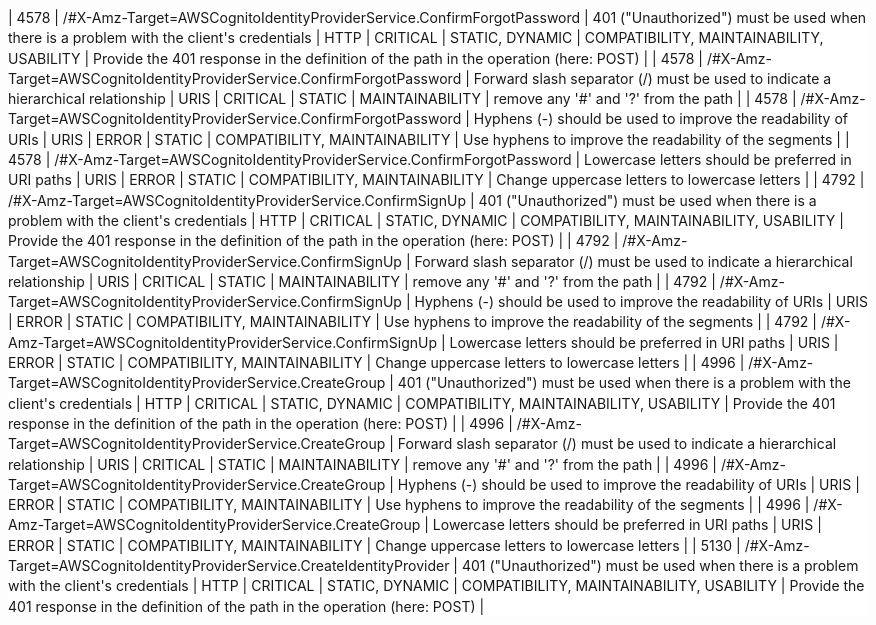 | 4578     | /#X-Amz-Target=AWSCognitoIdentityProviderService.ConfirmForgotPassword            | 401 ("Unauthorized") must be used when there is a problem with the client's credentials | HTTP     | CRITICAL | STATIC, DYNAMIC | COMPATIBILITY, MAINTAINABILITY, USABILITY | Provide the 401 response in the definition of the path in the operation (here: POST)                                                                                                   |
| 4578     | /#X-Amz-Target=AWSCognitoIdentityProviderService.ConfirmForgotPassword            | Forward slash separator (/) must be used to indicate a hierarchical relationship        | URIS     | CRITICAL | STATIC          | MAINTAINABILITY                           | remove any '#' and '?' from the path                                                                                                                                                   |
| 4578     | /#X-Amz-Target=AWSCognitoIdentityProviderService.ConfirmForgotPassword            | Hyphens (-) should be used to improve the readability of URIs                           | URIS     | ERROR    | STATIC          | COMPATIBILITY, MAINTAINABILITY            | Use hyphens to improve the readability of the segments                                                                                                                                 |
| 4578     | /#X-Amz-Target=AWSCognitoIdentityProviderService.ConfirmForgotPassword            | Lowercase letters should be preferred in URI paths                                      | URIS     | ERROR    | STATIC          | COMPATIBILITY, MAINTAINABILITY            | Change uppercase letters to lowercase letters                                                                                                                                          |
| 4792     | /#X-Amz-Target=AWSCognitoIdentityProviderService.ConfirmSignUp                    | 401 ("Unauthorized") must be used when there is a problem with the client's credentials | HTTP     | CRITICAL | STATIC, DYNAMIC | COMPATIBILITY, MAINTAINABILITY, USABILITY | Provide the 401 response in the definition of the path in the operation (here: POST)                                                                                                   |
| 4792     | /#X-Amz-Target=AWSCognitoIdentityProviderService.ConfirmSignUp                    | Forward slash separator (/) must be used to indicate a hierarchical relationship        | URIS     | CRITICAL | STATIC          | MAINTAINABILITY                           | remove any '#' and '?' from the path                                                                                                                                                   |
| 4792     | /#X-Amz-Target=AWSCognitoIdentityProviderService.ConfirmSignUp                    | Hyphens (-) should be used to improve the readability of URIs                           | URIS     | ERROR    | STATIC          | COMPATIBILITY, MAINTAINABILITY            | Use hyphens to improve the readability of the segments                                                                                                                                 |
| 4792     | /#X-Amz-Target=AWSCognitoIdentityProviderService.ConfirmSignUp                    | Lowercase letters should be preferred in URI paths                                      | URIS     | ERROR    | STATIC          | COMPATIBILITY, MAINTAINABILITY            | Change uppercase letters to lowercase letters                                                                                                                                          |
| 4996     | /#X-Amz-Target=AWSCognitoIdentityProviderService.CreateGroup                      | 401 ("Unauthorized") must be used when there is a problem with the client's credentials | HTTP     | CRITICAL | STATIC, DYNAMIC | COMPATIBILITY, MAINTAINABILITY, USABILITY | Provide the 401 response in the definition of the path in the operation (here: POST)                                                                                                   |
| 4996     | /#X-Amz-Target=AWSCognitoIdentityProviderService.CreateGroup                      | Forward slash separator (/) must be used to indicate a hierarchical relationship        | URIS     | CRITICAL | STATIC          | MAINTAINABILITY                           | remove any '#' and '?' from the path                                                                                                                                                   |
| 4996     | /#X-Amz-Target=AWSCognitoIdentityProviderService.CreateGroup                      | Hyphens (-) should be used to improve the readability of URIs                           | URIS     | ERROR    | STATIC          | COMPATIBILITY, MAINTAINABILITY            | Use hyphens to improve the readability of the segments                                                                                                                                 |
| 4996     | /#X-Amz-Target=AWSCognitoIdentityProviderService.CreateGroup                      | Lowercase letters should be preferred in URI paths                                      | URIS     | ERROR    | STATIC          | COMPATIBILITY, MAINTAINABILITY            | Change uppercase letters to lowercase letters                                                                                                                                          |
| 5130     | /#X-Amz-Target=AWSCognitoIdentityProviderService.CreateIdentityProvider           | 401 ("Unauthorized") must be used when there is a problem with the client's credentials | HTTP     | CRITICAL | STATIC, DYNAMIC | COMPATIBILITY, MAINTAINABILITY, USABILITY | Provide the 401 response in the definition of the path in the operation (here: POST)                                                                                                   |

■ ■ ■ ■

## WORK REQUIRED
Lines with "from" in the records: how many are there? Give only the number.

## ANSWER
3